Scale-Free Hyperbolic CORDIC Processor and Its Application to Waveform Generation

Abstract

This paper presents a novel completely scaling-free CORDIC algorithm in rotation mode for hyperbolic trajectory. We use most-significant-1 bit detection technique for micro-rotation sequence generation to reduce the number of iterations. By storing the sinh/cosh hyperbolic values at octant boundaries in a ROM, we can extend the range of convergence to the entire coordinate space. Based on this, we propose a pipeline hyperbolic CORDIC processor to implement a direct digital synthesizer (DDS).
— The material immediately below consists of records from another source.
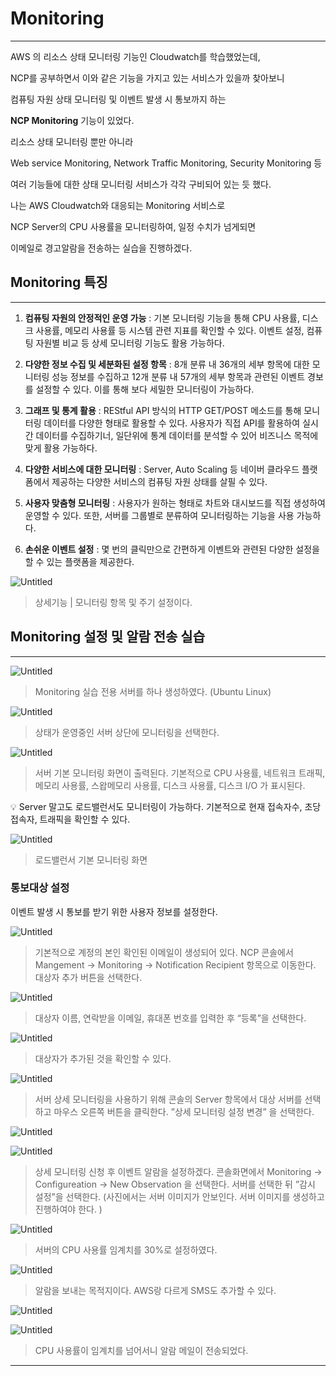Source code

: # Monitoring

---

AWS 의 리소스 상태 모니터링 기능인 Cloudwatch를 학습했었는데,

NCP를 공부하면서 이와 같은 기능을 가지고 있는 서비스가 있을까 찾아보니

컴퓨팅 자원 상태 모니터링 및 이벤트 발생 시 통보까지 하는 

**NCP Monitoring** 기능이 있었다.

리소스 상태 모니터링 뿐만 아니라

Web service Monitoring, Network Traffic Monitoring, Security Monitoring 등

여러 기능들에 대한 상태 모니터링 서비스가 각각 구비되어 있는 듯 했다.

나는 AWS Cloudwatch와 대응되는 Monitoring 서비스로 

NCP Server의 CPU 사용률을 모니터링하여, 일정 수치가 넘게되면

이메일로 경고알람을 전송하는 실습을 진행하겠다.

## Monitoring 특징

---

1. **컴퓨팅 자원의 안정적인 운영 가능**
: 기본 모니터링 기능을 통해 CPU 사용률, 디스크 사용률, 메모리 사용률 등 
시스템 관련 지표를 확인할 수 있다. 이벤트 설정, 컴퓨팅 자원별 비교 등 상세 모니터링
기능도 활용 가능하다.

1. **다양한 정보 수집 및 세분화된 설정 항목**
: 8개 분류 내 36개의 세부 항목에 대한 모니터링 성능 정보를 수집하고
12개 분류 내 57개의 세부 항목과 관련된 이벤트 경보를 설정할 수 있다.
이를 통해 보다 세밀한 모니터링이 가능하다.

1. **그래프 및 통계 활용**
: REStful API 방식의 HTTP GET/POST 메소드를 통해 모니터링 데이터를 다양한 형태로
활용할 수 있다. 사용자가 직접 API를 활용하여 실시간 데이터를 수집하기너,
일단위에 통계 데이터를 분석할 수 있어 비즈니스 목적에 맞게 활용 가능하다.

1. **다양한 서비스에 대한 모니터링**
: Server, Auto Scaling 등 네이버 클라우드 플랫폼에서 제공하는 다양한 서비스의 컴퓨팅 
자원 상태를 살필 수 있다.

1. **사용자 맞춤형 모니터링**
: 사용자가 원하는 형태로 차트와 대시보드를 직접 생성하여 운영할 수 있다.
또한, 서버를 그룹별로 분류하여 모니터링하는 기능을 사용 가능하다.

1. **손쉬운 이벤트 설정**
: 몇 번의 클릭만으로 간편하게 이벤트와 관련된 다양한 설정을 할 수 있는
플랫폼을 제공한다.

![Untitled](Monitoring%208922a18b282146679e9983eafe2ba802/Untitled.png)

> 상세기능 | 모니터링 항목 및 주기 설정이다.
> 

## Monitoring 설정 및 알람 전송 실습

---

![Untitled](Monitoring%208922a18b282146679e9983eafe2ba802/Untitled%201.png)

> Monitoring 실습 전용 서버를 하나 생성하였다. (Ubuntu Linux)
> 

![Untitled](Monitoring%208922a18b282146679e9983eafe2ba802/Untitled%202.png)

> 상태가 운영중인 서버 상단에 모니터링을 선택한다.
> 

![Untitled](Monitoring%208922a18b282146679e9983eafe2ba802/Untitled%203.png)

> 서버 기본 모니터링 화면이 출력된다.
기본적으로 CPU 사용률, 네트워크 트래픽, 메모리 사용률, 스왑메모리 사용률, 디스크 사용률,
디스크 I/O 가 표시된다.
> 

<aside>
💡 Server 말고도 로드밸런서도 모니터링이 가능하다.
기본적으로 현재 접속자수, 초당 접속자, 트래픽을 확인할 수 있다.

</aside>

![Untitled](Monitoring%208922a18b282146679e9983eafe2ba802/Untitled%204.png)

> 로드밸런서 기본 모니터링 화면
> 

### 통보대상 설정

이벤트 발생 시 통보를 받기 위한 사용자 정보를 설정한다.

![Untitled](Monitoring%208922a18b282146679e9983eafe2ba802/Untitled%205.png)

> 기본적으로 계정의 본인 확인된 이메일이 생성되어 있다.
NCP 콘솔에서 Mangement → Monitoring → Notification Recipient 항목으로 이동한다.
대상자 추가 버튼을 선택한다.
> 

![Untitled](Monitoring%208922a18b282146679e9983eafe2ba802/Untitled%206.png)

> 대상자 이름, 연락받을 이메일, 휴대폰 번호를 입력한 후 “등록”을 선택한다.
> 

![Untitled](Monitoring%208922a18b282146679e9983eafe2ba802/Untitled%207.png)

> 대상자가 추가된 것을 확인할 수 있다.
> 

![Untitled](Monitoring%208922a18b282146679e9983eafe2ba802/Untitled%208.png)

> 서버 상세 모니터링을 사용하기 위해 콘솔의 Server 항목에서
대상 서버를 선택하고 마우스 오른쪽 버튼을 클릭한다.
”상세 모니터링 설정 변경” 을 선택한다.
> 

![Untitled](Monitoring%208922a18b282146679e9983eafe2ba802/Untitled%209.png)

![Untitled](Monitoring%208922a18b282146679e9983eafe2ba802/Untitled%2010.png)

> 상세 모니터링 신청 후 이벤트 알람을 설정하겠다.
콘솔화면에서 Monitoring → Configureation → New Observation 을 선택한다.
서버를 선택한 뒤 ”감시 설정”을 선택한다.
(사진에서는 서버 이미지가 안보인다. 서버 이미지를 생성하고 진행하여야 한다. )
> 

![Untitled](Monitoring%208922a18b282146679e9983eafe2ba802/Untitled%2011.png)

> 서버의 CPU 사용률 임계치를 30%로 설정하였다.
> 

![Untitled](Monitoring%208922a18b282146679e9983eafe2ba802/Untitled%2012.png)

> 알람을 보내는 목적지이다. AWS랑 다르게 SMS도 추가할 수 있다.
> 

![Untitled](Monitoring%208922a18b282146679e9983eafe2ba802/Untitled%2013.png)

![Untitled](Monitoring%208922a18b282146679e9983eafe2ba802/Untitled%2014.png)

> CPU 사용률이 임계치를 넘어서니 알람 메일이 전송되었다.
> 

---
The DDS is further used to derive an efficient arbitrary waveform generator (AWG), where a pseudo-random number generator modulates the linear increments of phase to produce random phase-modulated waveform. The proposed waveform generator requires only one DDS for generating variety of modulated waveforms, while existing designs require separate DDS units for different type of waveforms, and multiple DDS units are required to generate composite waveforms. Therefore, area complexity of existing designs gets multiplied with the number of different types waveforms they generate, while in case of proposed design that remains unchanged. The proposed AWG when mapped on Xilinx Spartan 2E device, consumes 1076 slices and 2016 4-input LUTs. The proposed AWG involves significantly less area and lower latency, with nearly the same throughput compared to the existing CORDIC-based designs.